- [REQUIRED WORK]
Once you reach the line containing "Client to fetch" in the entries below, write out that line and each one after it down to the line containing "the Apollo Client the", exactly and with nothing added.

========

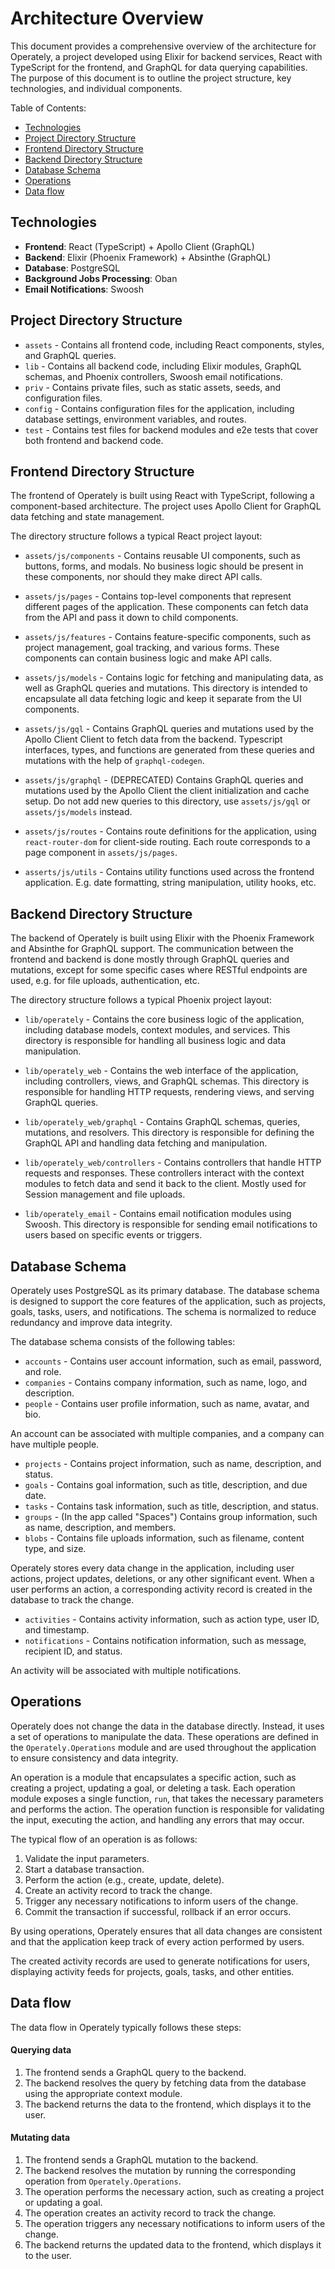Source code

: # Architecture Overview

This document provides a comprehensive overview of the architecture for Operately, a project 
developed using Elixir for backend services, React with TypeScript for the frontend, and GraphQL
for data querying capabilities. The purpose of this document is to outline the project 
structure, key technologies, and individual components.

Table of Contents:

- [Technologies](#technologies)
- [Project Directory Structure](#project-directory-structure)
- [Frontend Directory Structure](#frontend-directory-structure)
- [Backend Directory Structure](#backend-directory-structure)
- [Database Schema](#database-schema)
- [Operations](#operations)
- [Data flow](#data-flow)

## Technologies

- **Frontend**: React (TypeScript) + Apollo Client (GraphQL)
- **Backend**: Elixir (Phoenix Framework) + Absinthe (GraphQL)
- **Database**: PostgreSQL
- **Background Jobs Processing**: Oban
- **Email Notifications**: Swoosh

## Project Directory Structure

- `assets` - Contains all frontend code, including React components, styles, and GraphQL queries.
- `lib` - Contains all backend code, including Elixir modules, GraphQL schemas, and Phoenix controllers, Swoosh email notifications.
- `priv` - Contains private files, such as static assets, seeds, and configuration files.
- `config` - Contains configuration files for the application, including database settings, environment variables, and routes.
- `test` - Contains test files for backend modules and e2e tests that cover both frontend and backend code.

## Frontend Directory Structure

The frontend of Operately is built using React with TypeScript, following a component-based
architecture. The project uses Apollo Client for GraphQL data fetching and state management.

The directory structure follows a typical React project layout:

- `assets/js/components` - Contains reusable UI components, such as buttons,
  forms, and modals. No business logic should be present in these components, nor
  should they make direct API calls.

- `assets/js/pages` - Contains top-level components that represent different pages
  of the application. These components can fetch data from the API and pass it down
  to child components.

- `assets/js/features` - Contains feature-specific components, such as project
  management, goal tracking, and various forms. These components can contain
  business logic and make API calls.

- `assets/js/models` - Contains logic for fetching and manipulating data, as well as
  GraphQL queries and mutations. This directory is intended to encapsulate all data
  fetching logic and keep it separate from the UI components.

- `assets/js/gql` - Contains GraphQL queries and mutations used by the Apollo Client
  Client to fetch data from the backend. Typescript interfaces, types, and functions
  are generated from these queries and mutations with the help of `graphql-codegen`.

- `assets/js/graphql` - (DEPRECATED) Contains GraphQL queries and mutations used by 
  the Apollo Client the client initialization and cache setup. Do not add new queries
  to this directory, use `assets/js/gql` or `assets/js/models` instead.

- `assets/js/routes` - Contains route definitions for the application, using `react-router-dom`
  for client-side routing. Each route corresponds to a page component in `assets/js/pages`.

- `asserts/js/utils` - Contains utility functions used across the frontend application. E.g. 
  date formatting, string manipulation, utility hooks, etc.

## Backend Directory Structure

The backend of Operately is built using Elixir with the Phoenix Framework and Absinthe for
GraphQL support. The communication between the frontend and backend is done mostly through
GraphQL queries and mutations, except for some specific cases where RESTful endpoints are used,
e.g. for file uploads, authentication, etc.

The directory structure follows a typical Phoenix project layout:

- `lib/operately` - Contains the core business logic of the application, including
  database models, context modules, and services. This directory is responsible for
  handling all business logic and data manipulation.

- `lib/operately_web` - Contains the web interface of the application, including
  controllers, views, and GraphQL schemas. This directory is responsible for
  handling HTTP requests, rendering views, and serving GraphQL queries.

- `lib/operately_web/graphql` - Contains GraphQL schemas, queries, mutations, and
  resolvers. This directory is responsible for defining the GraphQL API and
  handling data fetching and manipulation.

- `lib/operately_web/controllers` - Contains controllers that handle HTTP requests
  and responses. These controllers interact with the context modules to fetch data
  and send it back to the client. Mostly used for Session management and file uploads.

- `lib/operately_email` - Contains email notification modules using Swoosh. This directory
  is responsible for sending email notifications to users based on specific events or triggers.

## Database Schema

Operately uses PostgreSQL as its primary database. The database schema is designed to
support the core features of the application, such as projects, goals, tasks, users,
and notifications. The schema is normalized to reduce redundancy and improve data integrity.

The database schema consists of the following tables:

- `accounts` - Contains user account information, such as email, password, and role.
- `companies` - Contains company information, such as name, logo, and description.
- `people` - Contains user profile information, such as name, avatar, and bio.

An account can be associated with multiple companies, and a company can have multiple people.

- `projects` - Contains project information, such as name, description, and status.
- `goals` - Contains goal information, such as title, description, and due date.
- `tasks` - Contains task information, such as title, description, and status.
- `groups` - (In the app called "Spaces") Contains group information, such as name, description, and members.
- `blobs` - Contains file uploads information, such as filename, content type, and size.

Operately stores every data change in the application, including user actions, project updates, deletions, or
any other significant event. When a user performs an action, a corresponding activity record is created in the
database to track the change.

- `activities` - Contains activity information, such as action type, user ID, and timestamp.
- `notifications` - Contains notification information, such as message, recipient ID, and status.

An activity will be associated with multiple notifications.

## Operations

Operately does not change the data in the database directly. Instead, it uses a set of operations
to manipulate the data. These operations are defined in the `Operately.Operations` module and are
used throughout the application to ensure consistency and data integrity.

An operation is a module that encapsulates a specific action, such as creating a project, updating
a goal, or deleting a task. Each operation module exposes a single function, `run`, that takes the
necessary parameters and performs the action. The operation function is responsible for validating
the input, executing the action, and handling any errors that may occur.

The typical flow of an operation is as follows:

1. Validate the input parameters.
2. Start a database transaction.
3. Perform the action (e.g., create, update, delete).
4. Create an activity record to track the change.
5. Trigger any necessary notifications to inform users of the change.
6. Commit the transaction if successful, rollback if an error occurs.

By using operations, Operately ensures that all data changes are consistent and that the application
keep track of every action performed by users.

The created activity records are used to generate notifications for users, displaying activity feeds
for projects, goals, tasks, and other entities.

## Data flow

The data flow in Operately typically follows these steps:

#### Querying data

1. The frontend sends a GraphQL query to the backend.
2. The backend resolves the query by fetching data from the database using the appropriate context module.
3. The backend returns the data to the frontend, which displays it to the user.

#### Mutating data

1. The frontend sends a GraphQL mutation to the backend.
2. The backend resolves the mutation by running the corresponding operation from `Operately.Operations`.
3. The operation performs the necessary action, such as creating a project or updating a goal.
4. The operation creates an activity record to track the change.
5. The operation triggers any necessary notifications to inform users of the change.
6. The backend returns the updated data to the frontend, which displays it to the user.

========

- [RESPONSE BOX]
  Client to fetch data from the backend. Typescript interfaces, types, and functions
  are generated from these queries and mutations with the help of `graphql-codegen`.

- `assets/js/graphql` - (DEPRECATED) Contains GraphQL queries and mutations used by 
  the Apollo Client the client initialization and cache setup. Do not add new queries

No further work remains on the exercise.